Anticipating that his call for less immigration might provoke protests from the immigrant community, Churchill was careful to note that he is among the third generation of a family that moved to Nova Scotia from Lebanon.
“I know the value of immigration, the importance of it to our province. We have been built on the backs of an immigrant population. But we just need to do it in a responsible way.”
The Liberal leader said Tim Houston’s Tories, who are seeking a second term in office, have made a mistake by exceeding immigration targets set by the province’s Department of Labour and Immigration. Churchill said a Liberal government would abide by the department’s targets.
In the most recent fiscal year, the government welcomed almost 12,000 immigrants through its nominee program, exceeding the department’s limit by more than 4,000, he said. The numbers aren’t huge, but the increase won’t help ease the province’s shortages in housing and doctors, and the increased strain on its infrastructure, including roads, schools and cellphone networks, Churchill said.
“(The Immigration Department) has done the hard work on this,” he said. “They know where the labour gaps are, and they know what growth is sustainable.”
In response, Houston said his commitment to double the population was a “stretch goal.” And he said the province had long struggled with a declining population before that trend was recently reversed.
“The only immigration that can come into this province at this time is if they are a skilled trade worker or a health-care worker,” Houston said. “The population has grown by two per cent a year, actually quite similar growth to what we experienced under the Liberal government before us.”

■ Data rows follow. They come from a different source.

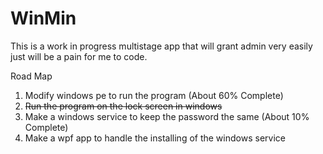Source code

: # WinMin

This is a work in progress multistage app that will grant admin very easily just will be a pain for me to code.

Road Map
1. Modify windows pe to run the program (About 60% Complete)
2. ~~Run the program on the lock screen in windows~~
3. Make a windows service to keep the password the same (About 10% Complete)
4. Make a wpf app to handle the installing of the windows service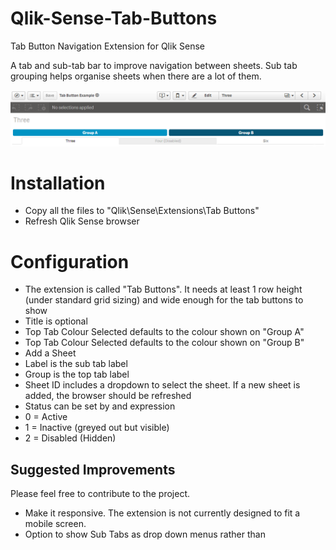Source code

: # Qlik-Sense-Tab-Buttons
Tab Button Navigation Extension for Qlik Sense

A tab and sub-tab bar to improve navigation between sheets. Sub tab grouping helps organise sheets when there are a lot of them. 

![](Image1.png)

# Installation
- Copy all the files to "Qlik\Sense\Extensions\Tab Buttons"
- Refresh Qlik Sense browser

# Configuration
- The extension is called "Tab Buttons". It needs at least 1 row height (under standard grid sizing) and wide enough for the tab buttons to show
- Title is optional
- Top Tab Colour Selected defaults to the colour shown on "Group A"
- Top Tab Colour Selected defaults to the colour shown on "Group B"
- Add a Sheet
 - Label is the sub tab label
 - Group is the top tab label
 - Sheet ID includes a dropdown to select the sheet. If a new sheet is added, the browser should be refreshed
 - Status can be set by and expression
  - 0 = Active
  - 1 = Inactive (greyed out but visible)
  - 2 = Disabled (Hidden)

## Suggested Improvements

Please feel free to contribute to the project. 
- Make it responsive. The extension is not currently designed to fit a mobile screen. 
- Option to show Sub Tabs as drop down menus rather than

Still, Houston said he’s heard Nova Scotians’ concerns about population growth, and he then pivoted to criticize Prime Minister Justin Trudeau for trying to send 6,000 asylum seekers to Nova Scotia, an assertion the federal government has denied.

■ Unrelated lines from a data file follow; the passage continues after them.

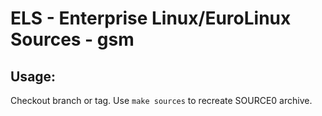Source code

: # ELS - Enterprise Linux/EuroLinux Sources - gsm
 
## Usage:
  Checkout branch or tag. Use `make sources` to recreate  SOURCE0 archive.
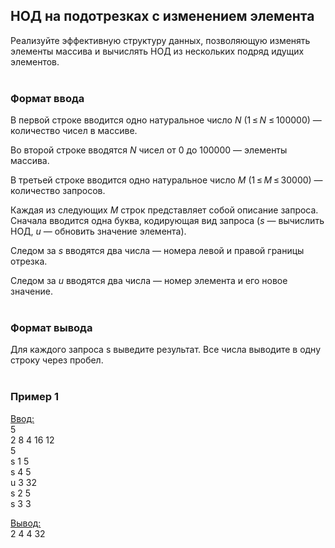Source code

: ## НОД на подотрезках с изменением элемента

Реализуйте эффективную структуру данных, позволяющую изменять элементы массива и вычислять НОД из нескольких подряд идущих элементов.
<br></br>
### Формат ввода

В первой строке вводится одно натуральное число _N_ (1 ≤ _N_ ≤ 100000) — количество чисел в массиве.

Во второй строке вводятся _N_ чисел от 0 до 100000 — элементы массива.

В третьей строке вводится одно натуральное число _M_ (1 ≤ _M_ ≤ 30000) — количество запросов.

Каждая из следующих _M_ строк представляет собой описание запроса. Сначала вводится одна буква, кодирующая вид запроса (_s_ — вычислить НОД, _u_ — обновить значение элемента).

Следом за _s_ вводятся два числа — номера левой и правой границы отрезка.

Следом за _u_ вводятся два числа — номер элемента и его новое значение.
<br></br>
### Формат вывода

Для каждого запроса s выведите результат. Все числа выводите в одну строку через пробел.
<br></br>
### Пример 1

<ins>Ввод:</ins><br>
5<br>
2 8 4 16 12<br>
5<br>
s 1 5<br>
s 4 5<br>
u 3 32<br>
s 2 5<br>
s 3 3<br>

<ins>Вывод:</ins><br>
2 4 4 32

Churchill said Houston’s claim about asylum seekers was shameful.
“It’s smoke and mirrors,” the Liberal leader said. “He is overshooting his own department’s numbers for sustainable population growth and yet he is trying to blame this on asylum seekers … who aren’t even here.”
In September, federal Immigration Minister Marc Miller said there is no plan to send any asylum seekers to the province without compensation or the consent of the premier. He said the 6,000 number was an “aspirational” figure based on models that reflect each province’s population.
In Halifax, NDP Leader Claudia Chender said it’s clear Nova Scotia needs more doctors, nurses and skilled trades people.
“Immigration has been and always will be a part of the Nova Scotia story, but we need to build as we grow,” Chender said. “This is why we have been pushing the Houston government to build more affordable housing.”
Chender was in a Halifax cafe on Thursday when she promised her party would remove the province’s portion of the harmonized sales tax from all grocery, cellphone and internet bills if elected to govern on Nov. 26. The tax would also be removed from the sale and installation of heat pumps.
“Our focus is on helping people to afford their lives,” Chender told reporters. “We know there are certain things that you can’t live without: food, internet and a phone …. So we know this will have the single biggest impact.”
The party estimates the measure would save the average Nova Scotia family about $1,300 a year.
“That’s a lot more than a one or two per cent HST cut,” Chender said, referring to the Progressive Conservative pledge to reduce the tax by one percentage point and the Liberal promise to trim it by two percentage points.
Elsewhere on the campaign trail, Houston announced that a Progressive Conservative government would make parking free at all Nova Scotia hospitals and health-care centres. The promise was also made by the Liberals in their election platform released Monday.
“Free parking may not seem like a big deal to some, but … the parking, especially for people working at the facilities, can add up to hundreds of dollars,” the premier told a news conference at his campaign headquarters in Halifax.